### Exercise instructions
Each entry in the block below needs to be copied out exactly.

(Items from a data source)
==*==

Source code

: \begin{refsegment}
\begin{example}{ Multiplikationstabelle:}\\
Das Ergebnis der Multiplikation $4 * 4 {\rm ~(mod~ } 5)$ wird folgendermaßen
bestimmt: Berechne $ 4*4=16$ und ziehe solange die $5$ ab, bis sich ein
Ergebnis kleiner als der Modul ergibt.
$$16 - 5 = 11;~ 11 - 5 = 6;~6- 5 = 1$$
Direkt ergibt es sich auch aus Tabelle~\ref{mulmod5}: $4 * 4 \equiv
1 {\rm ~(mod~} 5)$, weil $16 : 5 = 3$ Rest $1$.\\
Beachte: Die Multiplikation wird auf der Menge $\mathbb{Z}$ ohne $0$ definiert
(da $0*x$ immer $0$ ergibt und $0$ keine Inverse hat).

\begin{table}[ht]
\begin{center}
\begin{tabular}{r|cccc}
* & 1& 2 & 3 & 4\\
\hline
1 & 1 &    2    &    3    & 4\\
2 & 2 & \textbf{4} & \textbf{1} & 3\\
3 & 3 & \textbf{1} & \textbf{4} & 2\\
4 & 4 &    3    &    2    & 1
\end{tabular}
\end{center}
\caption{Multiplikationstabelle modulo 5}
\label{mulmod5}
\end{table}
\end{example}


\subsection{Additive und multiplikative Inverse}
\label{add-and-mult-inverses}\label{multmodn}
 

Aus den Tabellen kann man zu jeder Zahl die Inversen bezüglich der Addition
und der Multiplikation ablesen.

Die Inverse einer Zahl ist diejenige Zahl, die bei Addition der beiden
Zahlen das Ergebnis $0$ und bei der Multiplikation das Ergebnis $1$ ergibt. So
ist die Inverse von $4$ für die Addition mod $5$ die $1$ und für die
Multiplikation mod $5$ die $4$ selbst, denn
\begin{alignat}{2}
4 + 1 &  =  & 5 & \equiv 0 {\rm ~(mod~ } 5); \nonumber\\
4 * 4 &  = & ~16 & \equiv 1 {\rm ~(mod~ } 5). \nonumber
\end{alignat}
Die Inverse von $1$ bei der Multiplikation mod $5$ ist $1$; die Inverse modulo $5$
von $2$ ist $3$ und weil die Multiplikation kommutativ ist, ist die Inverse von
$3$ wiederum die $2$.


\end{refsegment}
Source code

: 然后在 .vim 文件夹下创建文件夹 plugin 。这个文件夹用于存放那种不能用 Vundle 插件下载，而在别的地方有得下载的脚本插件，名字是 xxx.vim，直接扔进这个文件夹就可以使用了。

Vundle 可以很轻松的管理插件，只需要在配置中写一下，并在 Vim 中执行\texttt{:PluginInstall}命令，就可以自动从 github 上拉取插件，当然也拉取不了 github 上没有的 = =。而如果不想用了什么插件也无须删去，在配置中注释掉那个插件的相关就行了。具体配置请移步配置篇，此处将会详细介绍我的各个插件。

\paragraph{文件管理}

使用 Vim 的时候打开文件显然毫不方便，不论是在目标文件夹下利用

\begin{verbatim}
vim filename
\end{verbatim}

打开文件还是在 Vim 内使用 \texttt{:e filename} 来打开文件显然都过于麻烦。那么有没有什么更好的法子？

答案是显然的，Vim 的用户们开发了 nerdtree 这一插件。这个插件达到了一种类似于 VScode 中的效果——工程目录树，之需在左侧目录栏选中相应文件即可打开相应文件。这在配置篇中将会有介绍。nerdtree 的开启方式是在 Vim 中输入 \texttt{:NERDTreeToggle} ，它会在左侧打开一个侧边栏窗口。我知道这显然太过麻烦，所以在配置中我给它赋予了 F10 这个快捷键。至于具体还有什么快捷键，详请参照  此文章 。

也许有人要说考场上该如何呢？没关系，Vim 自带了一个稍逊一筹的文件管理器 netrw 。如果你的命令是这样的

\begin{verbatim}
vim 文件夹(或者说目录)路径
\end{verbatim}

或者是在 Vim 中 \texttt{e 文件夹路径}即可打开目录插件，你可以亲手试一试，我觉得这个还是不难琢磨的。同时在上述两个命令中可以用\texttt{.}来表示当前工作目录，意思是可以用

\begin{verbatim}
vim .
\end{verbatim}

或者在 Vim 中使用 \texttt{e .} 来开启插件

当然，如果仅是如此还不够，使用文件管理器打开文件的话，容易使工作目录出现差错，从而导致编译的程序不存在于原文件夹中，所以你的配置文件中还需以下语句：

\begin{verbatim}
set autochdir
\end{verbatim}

==*==

### Response
Source code

: \begin{refsegment}
\begin{example}{ Multiplikationstabelle:}\\
Das Ergebnis der Multiplikation $4 * 4 {\rm ~(mod~ } 5)$ wird folgendermaßen
bestimmt: Berechne $ 4*4=16$ und ziehe solange die $5$ ab, bis sich ein
Ergebnis kleiner als der Modul ergibt.
$$16 - 5 = 11;~ 11 - 5 = 6;~6- 5 = 1$$
Direkt ergibt es sich auch aus Tabelle~\ref{mulmod5}: $4 * 4 \equiv
1 {\rm ~(mod~} 5)$, weil $16 : 5 = 3$ Rest $1$.\\
Beachte: Die Multiplikation wird auf der Menge $\mathbb{Z}$ ohne $0$ definiert
(da $0*x$ immer $0$ ergibt und $0$ keine Inverse hat).

\begin{table}[ht]
\begin{center}
\begin{tabular}{r|cccc}
* & 1& 2 & 3 & 4\\
\hline
1 & 1 &    2    &    3    & 4\\
2 & 2 & \textbf{4} & \textbf{1} & 3\\
3 & 3 & \textbf{1} & \textbf{4} & 2\\
4 & 4 &    3    &    2    & 1
\end{tabular}
\end{center}
\caption{Multiplikationstabelle modulo 5}
\label{mulmod5}
\end{table}
\end{example}


\subsection{Additive und multiplikative Inverse}
\label{add-and-mult-inverses}\label{multmodn}
 

Aus den Tabellen kann man zu jeder Zahl die Inversen bezüglich der Addition
und der Multiplikation ablesen.

Die Inverse einer Zahl ist diejenige Zahl, die bei Addition der beiden
Zahlen das Ergebnis $0$ und bei der Multiplikation das Ergebnis $1$ ergibt. So
ist die Inverse von $4$ für die Addition mod $5$ die $1$ und für die
Multiplikation mod $5$ die $4$ selbst, denn
\begin{alignat}{2}
4 + 1 &  =  & 5 & \equiv 0 {\rm ~(mod~ } 5); \nonumber\\
4 * 4 &  = & ~16 & \equiv 1 {\rm ~(mod~ } 5). \nonumber
\end{alignat}
Die Inverse von $1$ bei der Multiplikation mod $5$ ist $1$; die Inverse modulo $5$
von $2$ ist $3$ und weil die Multiplikation kommutativ ist, ist die Inverse von
$3$ wiederum die $2$.


\end{refsegment}
Source code

: 然后在 .vim 文件夹下创建文件夹 plugin 。这个文件夹用于存放那种不能用 Vundle 插件下载，而在别的地方有得下载的脚本插件，名字是 xxx.vim，直接扔进这个文件夹就可以使用了。

Vundle 可以很轻松的管理插件，只需要在配置中写一下，并在 Vim 中执行\texttt{:PluginInstall}命令，就可以自动从 github 上拉取插件，当然也拉取不了 github 上没有的 = =。而如果不想用了什么插件也无须删去，在配置中注释掉那个插件的相关就行了。具体配置请移步配置篇，此处将会详细介绍我的各个插件。

\paragraph{文件管理}

使用 Vim 的时候打开文件显然毫不方便，不论是在目标文件夹下利用

\begin{verbatim}
vim filename
\end{verbatim}

打开文件还是在 Vim 内使用 \texttt{:e filename} 来打开文件显然都过于麻烦。那么有没有什么更好的法子？

答案是显然的，Vim 的用户们开发了 nerdtree 这一插件。这个插件达到了一种类似于 VScode 中的效果——工程目录树，之需在左侧目录栏选中相应文件即可打开相应文件。这在配置篇中将会有介绍。nerdtree 的开启方式是在 Vim 中输入 \texttt{:NERDTreeToggle} ，它会在左侧打开一个侧边栏窗口。我知道这显然太过麻烦，所以在配置中我给它赋予了 F10 这个快捷键。至于具体还有什么快捷键，详请参照  此文章 。

也许有人要说考场上该如何呢？没关系，Vim 自带了一个稍逊一筹的文件管理器 netrw 。如果你的命令是这样的

\begin{verbatim}
vim 文件夹(或者说目录)路径
\end{verbatim}

或者是在 Vim 中 \texttt{e 文件夹路径}即可打开目录插件，你可以亲手试一试，我觉得这个还是不难琢磨的。同时在上述两个命令中可以用\texttt{.}来表示当前工作目录，意思是可以用

\begin{verbatim}
vim .
\end{verbatim}

或者在 Vim 中使用 \texttt{e .} 来开启插件

当然，如果仅是如此还不够，使用文件管理器打开文件的话，容易使工作目录出现差错，从而导致编译的程序不存在于原文件夹中，所以你的配置文件中还需以下语句：

\begin{verbatim}
set autochdir
\end{verbatim}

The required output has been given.